Completely stumped, I stopped walking and scanned the room for a hint. “Uh . . .”
She looked toward my office door before taking a step closer, whispering loudly, “Vinnie Sotelo is here. There. In your office. You had a meeting with him that was supposed to start”—she checked her watch—“half an hour ago.”
“Shit!” My hand flew up, gently rubbing the stubble on my jaw, thinking about how much I’d just royally screwed up.
“Shit is right. I’ve already talked him out of leaving once, and I called you three times. Why weren’t you answering your cell?” She stole another quick look at the office door. “Thank God I stopped at the bakery this morning and picked up cinnamon rolls for us. I just keep opening the door and throwing food at him. So far it’s working.”
“I completely forgot. Who the hell schedules a meeting this early on a Wednesday anyway?”
Ellie raised an eyebrow at me. “You did.”
“Damn it.” I thought fast about what I could say to smooth over what was likely to be a very ugly situation when I walked through that door. Vinnie Sotelo was one of the best wide receivers in the NFL at the moment, and he just so happened to be looking for a new agent. Rumor had it he’d been turning down meetings left and right, leaving a trail of disappointed agents from coast to coast. We’d talked on the phone a handful of times, and each time he seemed a little more open to representation. Then last week, I got him to agree to fly to Minnesota to meet with me. And now he was sitting in my office . . . alone.
Pull your shit together, Andy.
It was my cockiness that got him here in the first place, and it would have to be my cockiness that would get the deal done. I wasn’t an arrogant asshole by nature, but hopefully I could be one for the next twenty minutes or so.
“What are you going to say?” Ellie’s eyebrows pinched together with worry.

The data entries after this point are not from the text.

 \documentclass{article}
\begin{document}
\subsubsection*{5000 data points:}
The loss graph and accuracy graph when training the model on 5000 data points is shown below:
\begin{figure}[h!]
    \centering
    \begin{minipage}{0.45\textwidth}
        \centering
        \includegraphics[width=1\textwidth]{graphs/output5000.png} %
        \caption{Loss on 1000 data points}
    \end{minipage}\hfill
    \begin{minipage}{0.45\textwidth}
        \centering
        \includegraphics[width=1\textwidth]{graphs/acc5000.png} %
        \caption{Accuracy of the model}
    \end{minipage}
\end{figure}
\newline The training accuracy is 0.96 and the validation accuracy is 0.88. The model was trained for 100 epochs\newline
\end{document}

I felt around the pocket on the inside of my suit jacket.
“Damn it.” I scrunched my eyes tight and rubbed them with my hands as I mumbled under my breath, “I must have left it in my car.”
“My phone—I must have left it in my car all night. That’s why I missed your calls. I was worried about the kids this morning and . . .” I shook my head and looked up. “Never mind. Can I borrow your phone for a minute?”
“My phone? Sure.” She pushed her phone into my hands and started rambling. “What are you gonna do? What are you gonna say? Should I do anything? Maybe get another cinnamon roll?”
I held my hand up, stopping her. “Relax, okay? I got this.”
Pausing as I got to the door, I took a deep breath and strode right in with Ellie’s phone at my ear.
“Yeah, I hear you. Well, between you and me, he’s not that great of a football player in the first place. I can’t make teams want him, he has to perform.” I growled aggressively into phone.
Vinnie Sotelo looked up from the latest ESPN magazine, which had been sitting on the coffee table in front of him. When our eyes met, I nodded and held one finger up to let him know I’d be right with him, then tossed my bag on my chair and turned to the floor-to-ceiling window behind my desk.
“I get that, but unless he’s going to show some balls out on the field, I’m not sure I can continue to represent him. I want leaders at this firm. Men and women who give one hundred and ten percent every single day and own what they do. I want beasts. I want elite athletes, and if he’s going to be a big pussy and not perform like I know he can, we’ll end the relationship today.” I swirled back around and caught a quick glimpse of Vinnie before looking down at my desk. He was still staring at me, hopefully listening to every word. “Yeah, I hear you. I’ve said what I have to say. Deliver that message for me, and I’ll be in touch later this week. I gotta go.” I pretended to push a button on the phone, sighing as I dropped it on my desk.